Uk Famous Museums Part (2):

The Fitzwilliam Museum was described by the Standing Commission on Museums & Galleries in 1968 as "one of the greatest art collections of the nation and a monument of the first importance". It owes its foundation to Richard, VII Viscount Fitzwilliam of Merrion who, in 1816, bequeathed to the University of Cambridge his works of art and library, together with funds to house them, to further "the Increase of Learning and other great Objects of that Noble Foundation".

Fitzwilliam's bequest included 144 pictures, among them Dutch paintings he inherited through his maternal grandfather and the masterpieces by Titian, Veronese and Palma Vecchio he acquired at the Orléans sales in London. During a lifetime of collecting, he filled more than 500 folio albums with engravings, to form what has been described as "a vast assembly of prints by the most celebrated engravers, with a series of Rembrandt's etchings unsurpassed in England at that time". His library included 130 medieval manuscripts and a collection of autograph music by Handel, Purcell and other composers which has guaranteed the Museum a place of prominence among the music libraries of the world.

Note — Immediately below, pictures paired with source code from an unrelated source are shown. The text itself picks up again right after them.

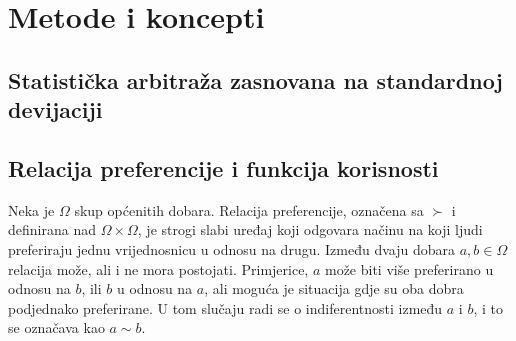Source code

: \documentclass[lmodern, utf8, diplomski, numeric]{fer}
\begin{document}
\chapter{Metode i koncepti}

  \section{Statistička arbitraža zasnovana na standardnoj devijaciji}

  \section{Relacija preferencije i funkcija korisnosti}

  Neka je $\Omega$ skup općenitih dobara.
  Relacija preferencije, označena sa $\succ$ i definirana nad $\Omega \times \Omega$, je strogi slabi uređaj koji odgovara načinu na koji ljudi preferiraju jednu vrijednosnicu u odnosu na drugu.
  Između dvaju dobara $a, b \in \Omega$ relacija može, ali i ne mora postojati.
  Primjerice, $a$ može biti više preferirano u odnosu na $b$, ili $b$ u odnosu na $a$, ali moguća je situacija gdje su oba dobra podjednako preferirane.
  U tom slučaju radi se o indiferentnosti između $a$ i $b$, i to se označava kao $a \sim b$.
\end{document}
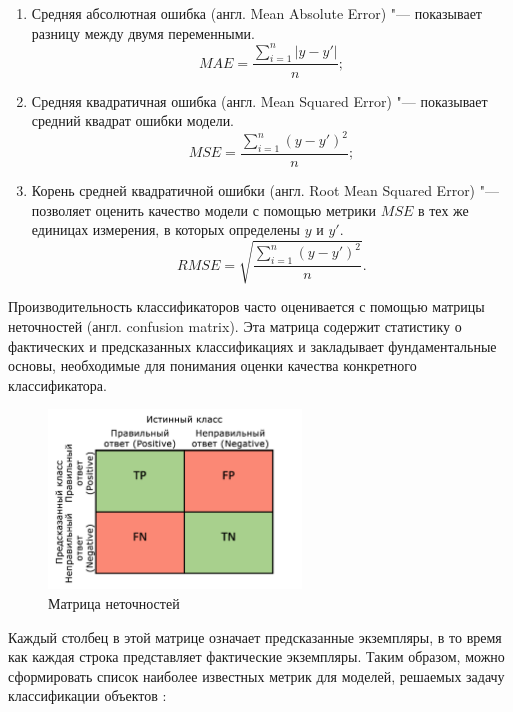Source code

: \documentclass[bachelor, och, coursework]{SCWorks}
\begin{document}
        \begin{enumerate}
            \item
                Средняя абсолютная ошибка (англ. Mean Absolute Error) "---
                показывает разницу между двумя переменными.
                \[MAE = \frac{\sum_{i = 1}^n |y - y'|}{n} ;\]
            \item
                Средняя квадратичная ошибка (англ. Mean Squared Error) "---
                показывает средний квадрат ошибки модели.
                \[MSE = \frac{\sum_{i = 1}^n (y - y')^2}{n} ;\]
            \item
                Корень средней квадратичной ошибки (англ. Root Mean Squared
                Error) "--- позволяет оценить качество модели с помощью метрики
                $MSE$ в тех же единицах измерения, в которых определены $y$ и
                $y'$.
                \[RMSE = \sqrt{ \frac{\sum_{i = 1}^n (y - y')^2}{n}} .\]
        \end{enumerate}

        Производительность классификаторов часто оценивается с помощью матрицы
        неточностей (англ. confusion matrix). Эта матрица содержит статистику о
        фактических и предсказанных классификациях и закладывает фундаментальные
        основы, необходимые для понимания оценки качества конкретного
        классификатора.
        
        \begin{figure}[H]
            \centering
            \includegraphics[width=0.6\textwidth]{pics/confusion-matrix.png}
            \caption{Матрица неточностей \cite{confusionpic}}
        \end{figure}

        Каждый столбец в этой матрице означает предсказанные экземпляры, в то
        время как каждая строка представляет фактические экземпляры. Таким
        образом, можно сформировать список наиболее известных метрик для
        моделей, решаемых задачу классификации объектов \cite{metrics2}:
        
\end{document}
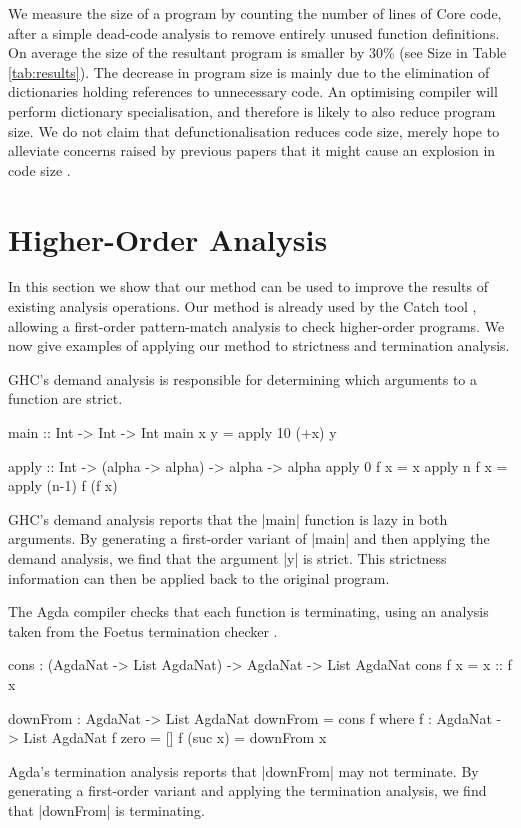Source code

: \documentclass[preprint]{sigplanconf}
\begin{document}
We measure the size of a program by counting the number of lines of Core code, after a simple dead-code analysis to remove entirely unused function definitions. On average the size of the resultant program is smaller by 30\% (see Size in Table \ref{tab:results}). The decrease in program size is mainly due to the elimination of dictionaries holding references to unnecessary code. An optimising compiler will perform dictionary specialisation, and therefore is likely to also reduce program size. We do not claim that defunctionalisation reduces code size, merely hope to alleviate concerns raised by previous papers that it might cause an explosion in code size \cite{chin:higher_order_removal}.

\section{Higher-Order Analysis}
\label{sec:strictness}

In this section we show that our method can be used to improve the results of existing analysis operations. Our method is already used by the Catch tool \cite{me:catch}, allowing a first-order pattern-match analysis to check higher-order programs. We now give examples of applying our method to strictness and termination analysis.

\begin{example}
GHC's demand analysis \cite{ghc} is responsible for determining which arguments to a function are strict.

\begin{code}
main :: Int -> Int -> Int
main x y = apply 10 (+x) y

apply :: Int -> (alpha -> alpha) -> alpha -> alpha
apply 0 f x = x
apply n f x = apply (n-1) f (f x)
\end{code}

GHC's demand analysis reports that the |main| function is lazy in both arguments. By generating a first-order variant of |main| and then applying the demand analysis, we find that the argument |y| is strict. This strictness information can then be applied back to the original program.
\end{example}

\begin{example}
The Agda compiler \cite{agda} checks that each function is terminating, using an analysis taken from the Foetus termination checker \cite{abel:foetus}.

\ignore\begin{code}
cons : (AgdaNat -> List AgdaNat) -> AgdaNat -> List AgdaNat
cons f x = x :: f x

downFrom : AgdaNat -> List AgdaNat
downFrom = cons f
    where  f : AgdaNat -> List AgdaNat
           f zero     = []
           f (suc x)  = downFrom x
\end{code}

Agda's termination analysis reports that |downFrom| may not terminate. By generating a first-order variant and applying the termination analysis, we find that |downFrom| is terminating.
\end{example}
\smallskip
\end{document}
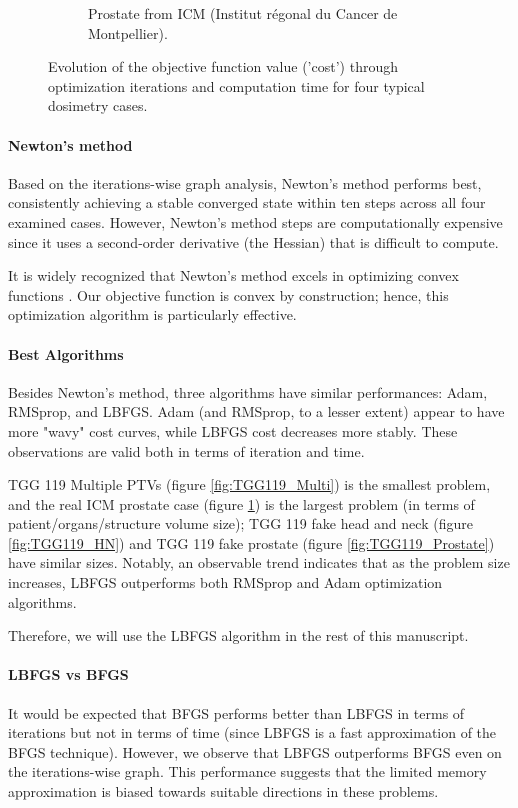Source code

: \begin{figure}
\begin{subfigure}{\textwidth}
		\caption{Prostate from ICM (Institut régonal du Cancer de Montpellier).}
		\label{fig:ICM_Prostate}
	\end{subfigure}
	\caption{Evolution of the objective function value ('cost') through optimization iterations and computation time for four typical dosimetry cases.}
	\label{fig:OptimizersComparison}
\end{figure}

\paragraph{Newton's method}
Based on the iterations-wise graph analysis, Newton's method performs best, consistently achieving a stable converged state within ten steps across all four examined cases.
However, Newton's method steps are computationally expensive since it uses a second-order derivative (the Hessian) that is difficult to compute.

It is widely recognized that Newton's method excels in optimizing convex functions \cite{PoczosTibshirani2013}.
Our objective function is convex by construction; hence, this optimization algorithm is particularly effective.

\paragraph{Best Algorithms}
Besides Newton's method, three algorithms have similar performances: Adam, RMSprop, and LBFGS.
Adam (and RMSprop, to a lesser extent) appear to have more "wavy" cost curves, while LBFGS cost decreases more stably.
These observations are valid both in terms of iteration and time.

TGG 119 Multiple PTVs (figure \ref{fig:TGG119_Multi}) is the smallest problem, and the real ICM prostate case (figure \ref{fig:ICM_Prostate}) is the largest problem (in terms of patient/organs/structure volume size);
TGG 119 fake head and neck (figure \ref{fig:TGG119_HN}) and TGG 119 fake prostate (figure \ref{fig:TGG119_Prostate}) have similar sizes.
Notably, an observable trend indicates that as the problem size increases, LBFGS outperforms both RMSprop and Adam optimization algorithms.

Therefore, we will use the LBFGS algorithm in the rest of this manuscript.

\paragraph{LBFGS vs BFGS}
It would be expected that BFGS performs better than LBFGS in terms of iterations but not in terms of time (since LBFGS is a fast approximation of the BFGS technique).
However, we observe that LBFGS outperforms BFGS even on the iterations-wise graph.
This performance suggests that the limited memory approximation is biased towards suitable directions in these problems.

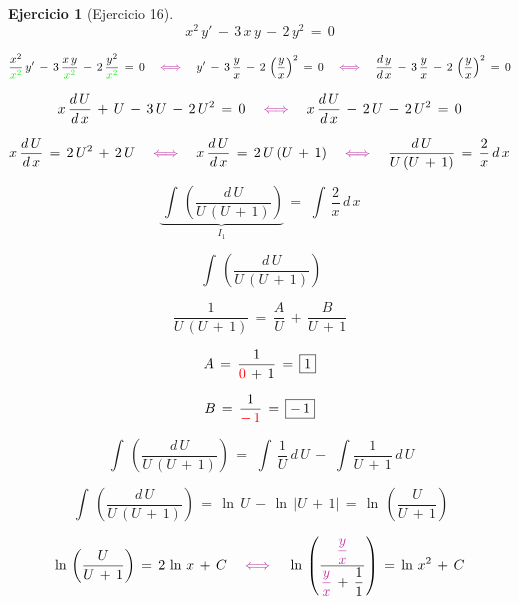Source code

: \documentclass[a4paper,11pt]{book}
\newtheorem{ejer}{Ejercicio}[section]
\begin{document}
\begin{ejer}[Ejercicio 16] 

  $$x^{2}\,y'\,-\,3\,x\,y\,-\,2\,y^{2}\,=\,0$$ 


 $$\dfrac{x^{2}}{\textcolor{green}{x^{2}} }\,y'\,-\,3\,\dfrac{x\,y}{\textcolor{green}{x^{2}}}\,-\,2\,\dfrac{y^{2}}{\textcolor{green}{x^{2}}}\,=\,0 \quad \textcolor{byzantine}{\iff} \quad y'\,-\,3\,\dfrac{y}{x}\,-\,2\,\left(\dfrac{y}{x} \right)^{2}\,=\,0 \quad \textcolor{byzantine}{\iff} \quad \dfrac{d\,y}{d\,x}\,-\,3\,\dfrac{y}{x}\,-\,2\,\left(\dfrac{y}{x} \right)^{2}\,=\,0$$ 

 $$x\,\dfrac{d\,U}{d\,x}\,+\,U\,-\,3\,U\,-\,2\,U^{2}\,=\,0 \quad \textcolor{byzantine}{\iff} \quad x\,\dfrac{d\,U}{d\,x}\,-\,2\,U\,-\,2\,U^{2}\,=\,0$$ 

 $$x\,\dfrac{d\,U}{d\,x}\,=\,2\,U^{2}\,+\,2\,U \quad \textcolor{byzantine}{\iff} \quad x\,\dfrac{d\,U}{d\,x}\,=\,2\,U\,(U\,+\,1) \quad \textcolor{byzantine}{\iff} \quad \dfrac{d\,U}{U\,(U\,+\,1)}\,=\,\dfrac{2}{x}\,d\,x$$ 

$$\underbrace{\displaystyle\,\int\,\left(\dfrac{d\,U}{U\,(U\,+\,1)} \right)}_{I_{1}}\,=\,\displaystyle\,\int\,\dfrac{2}{x}\,d\,x$$ 

\begin{tcolorbox}[colback=red!5!white,colframe=red!75!black,fonttitle=\bfseries,title=$I_{1}$]  

$$\displaystyle\,\int\,\left(\dfrac{d\,U}{U\,(U\,+\,1)} \right)$$ 

$$\dfrac{1}{U\,(U\,+\,1)}\,=\,\dfrac{A}{U}\,+\,\dfrac{B}{U\,+\,1}$$ 

$$A\,=\,\dfrac{1}{\textcolor{red}{0}\,+\,1}\,=\,\boxed{1}$$ 

$$B\,=\,\dfrac{1}{\textcolor{red}{-\,1}}\,=\,\boxed{-\,1}$$ 

$$\displaystyle\,\int\,\left(\dfrac{d\,U}{U\,(U\,+\,1)} \right)\,=\,\displaystyle\,\int\,\dfrac{1}{U}\,d\,U\,-\,\displaystyle\,\int\dfrac{1}{U\,+\,1}\,d\,U$$ 

$$\displaystyle\,\int\,\left(\dfrac{d\,U}{U\,(U\,+\,1)} \right)\,=\,\ln\,U\,-\,\ln\,|U\,+\,1|\,=\,\boxed{\ln\,\left(\dfrac{U}{U\,+\,1} \right)}$$ 

\end{tcolorbox}  

 $$\ln\,\left(\dfrac{U}{U\,+\,1} \right)\,=\,2\,\ln\,x\,+\,C \quad \textcolor{byzantine}{\iff} \quad \ln\,\left(\dfrac{\textcolor{byzantine}{\dfrac{y}{x}}}{\textcolor{byzantine}{\dfrac{y}{x}}\,+\,\dfrac{1}{1} } \right)\,=\,\ln\,x^{2}\,+\,C$$ 


\end{ejer}
\end{document}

Dome in the Founder's Building

Dome in the Founder's Building:

In 1848 the Founder's Building, designed by George Basevi (1794-1845) and completed after his accidental death by C R Cockerell (1788-1863), opened to the public. Throughout the nineteenth and twentieth centuries, the collections have grown by gift, bequest and purchase; their history is a continuous one which traces the history of collecting in this country over the last two hundred years. If the Museum owed its foundation to a Grand Tourist, it went on to benefit from the shift of taste towards the Middle Ages and the early Renaissance for which the Gothic Revival of the nineteenth century was responsible. By the same token, many of the Museum's early twentieth century benefactors may be counted among the heirs to the Arts and Crafts and Aesthetic Movements. In recent years, the Museum's traditional base of support from alumni and private collectors has been augmented by generous provision from the National Art Collections Fund and other charitable organisations and public bodies, including H M Treasury (under the provision for the allocation to Museums of works of art accepted in lieu of capital taxes). Today, the Museum pursues a vigorous acquisitions policy as one aspect of its abiding commitment to hold the nation's "treasures in trust". The Standing Commission's view is both echoed and expanded by the University itself:

"The Fitzwilliam Museum is one of the greatest glories of the University of Cambridge. It is a museum of international stature, with unique collections most splendidly housed... Like the University itself, the Fitzwilliam Museum is part of the national heritage, but, much more, it is part of a living and continuing culture which it is our statutory duty to transmit".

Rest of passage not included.